* **What you need to do**: From the material below, copy each line that holds the word "Graphing".

* **Provided records**:
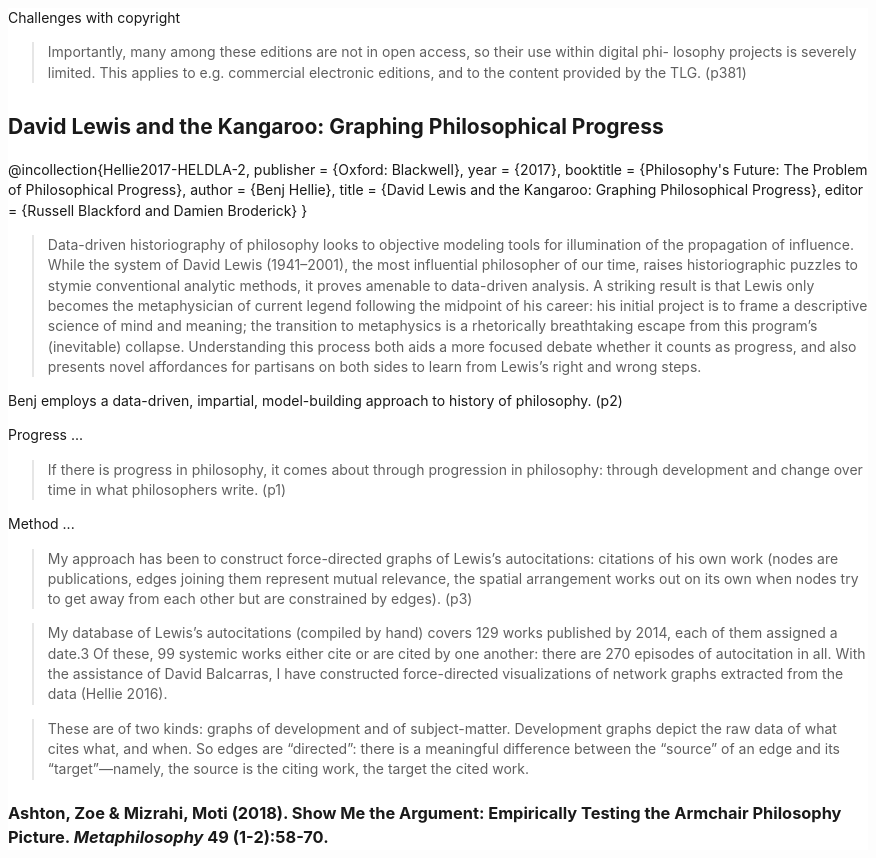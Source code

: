 Challenges with copyright

> Importantly, many among these editions are not in open access, so their use within digital phi- losophy projects is severely limited. This applies to e.g. commercial electronic editions, and to the content provided by the TLG. (p381)



## David Lewis and the Kangaroo: Graphing Philosophical Progress

@incollection{Hellie2017-HELDLA-2,
  publisher = {Oxford: Blackwell},
  year = {2017},
  booktitle = {Philosophy's Future: The Problem of Philosophical Progress},
  author = {Benj Hellie},
  title = {David Lewis and the Kangaroo: Graphing Philosophical Progress},
  editor = {Russell Blackford and Damien Broderick}
}

> Data-driven historiography of philosophy looks to objective modeling tools for illumination of the propagation of influence. While the system of David Lewis (1941–2001), the most influential philosopher of our time, raises historiographic puzzles to stymie conventional analytic methods, it proves amenable to data-driven analysis. A striking result is that Lewis only becomes the metaphysician of current legend following the midpoint of his career: his initial project is to frame a descriptive science of mind and meaning; the transition to metaphysics is a rhetorically breathtaking escape from this program’s (inevitable) collapse. Understanding this process both aids a more focused debate whether it counts as progress, and also presents novel affordances for partisans on both sides to learn from Lewis’s right and wrong steps.

Benj employs a data-driven, impartial, model-building approach to history of philosophy. (p2)

Progress ...

> If there is progress in philosophy, it comes about through progression in philosophy: through development and change over time in what philosophers write. (p1)

Method ...

> My approach has been to construct force-directed graphs of Lewis’s autocitations: citations of his own work (nodes are publications, edges joining them represent mutual relevance, the spatial arrangement works out on its own when nodes try to get away from each other but are constrained by edges). (p3)

> My database of Lewis’s autocitations (compiled by hand) covers 129 works published by 2014, each of them assigned a date.3 Of these, 99 systemic works either cite or are cited by one another: there are 270 episodes of autocitation in all. With the assistance of David Balcarras, I have constructed force-directed visualizations of network graphs extracted from the data (Hellie 2016).

> These are of two kinds: graphs of development and of subject-matter. Development graphs depict the raw data of what cites what, and when. So edges are “directed”: there is a meaningful difference between the “source” of an edge and its “target”—namely, the source is the citing work, the target the cited work.



### Ashton, Zoe & Mizrahi, Moti (2018). Show Me the Argument: Empirically Testing the Armchair Philosophy Picture. _Metaphilosophy_ 49 (1-2):58-70.
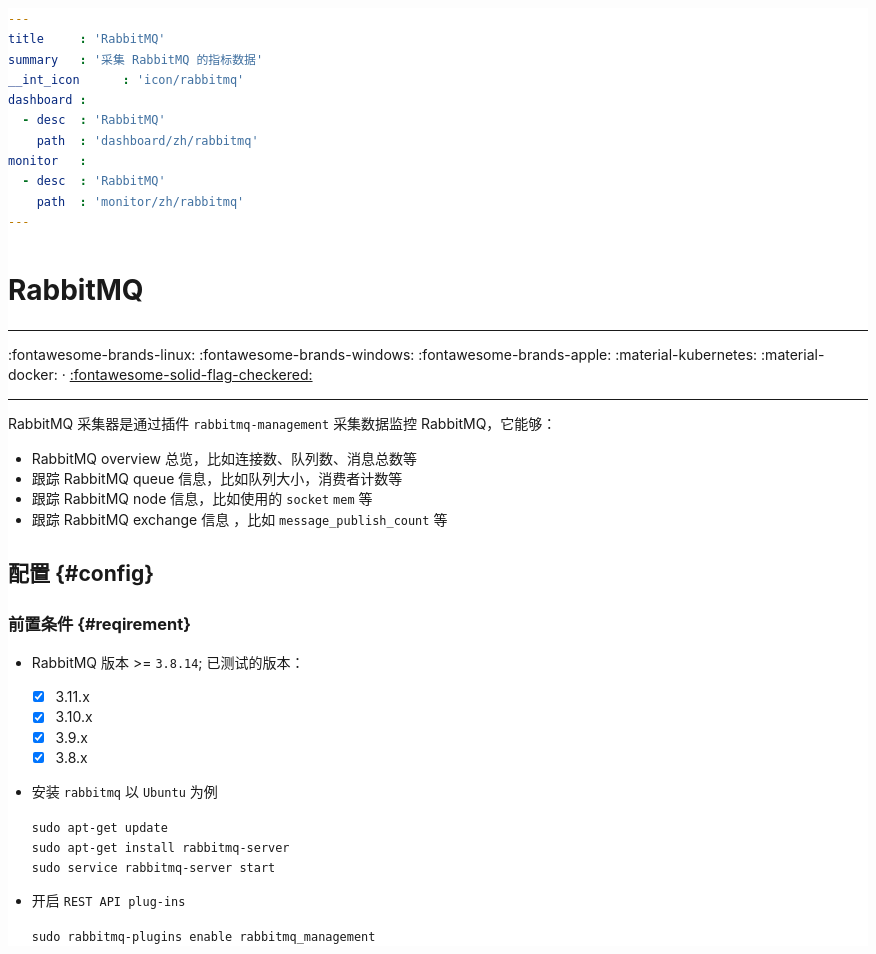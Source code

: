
 ```yaml
---
title     : 'RabbitMQ'
summary   : '采集 RabbitMQ 的指标数据'
__int_icon      : 'icon/rabbitmq'
dashboard :
  - desc  : 'RabbitMQ'
    path  : 'dashboard/zh/rabbitmq'
monitor   :
  - desc  : 'RabbitMQ'
    path  : 'monitor/zh/rabbitmq'
---
```



# RabbitMQ


---

:fontawesome-brands-linux: :fontawesome-brands-windows: :fontawesome-brands-apple: :material-kubernetes: :material-docker:  · [:fontawesome-solid-flag-checkered:](../datakit/index.md#legends "Election Enabled")

---

RabbitMQ 采集器是通过插件 `rabbitmq-management` 采集数据监控 RabbitMQ，它能够：

- RabbitMQ overview 总览，比如连接数、队列数、消息总数等
- 跟踪 RabbitMQ queue 信息，比如队列大小，消费者计数等
- 跟踪 RabbitMQ node 信息，比如使用的 `socket` `mem` 等
- 跟踪 RabbitMQ exchange 信息 ，比如 `message_publish_count` 等

## 配置 {#config}

### 前置条件 {#reqirement}

- RabbitMQ 版本 >= `3.8.14`; 已测试的版本：
    - [x] 3.11.x
    - [x] 3.10.x
    - [x] 3.9.x
    - [x] 3.8.x

- 安装 `rabbitmq` 以 `Ubuntu` 为例

    ```shell
    sudo apt-get update
    sudo apt-get install rabbitmq-server
    sudo service rabbitmq-server start
    ```

- 开启 `REST API plug-ins`

    ```shell
    sudo rabbitmq-plugins enable rabbitmq_management
    ```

* **Expected output**:
## David Lewis and the Kangaroo: Graphing Philosophical Progress
  title = {David Lewis and the Kangaroo: Graphing Philosophical Progress},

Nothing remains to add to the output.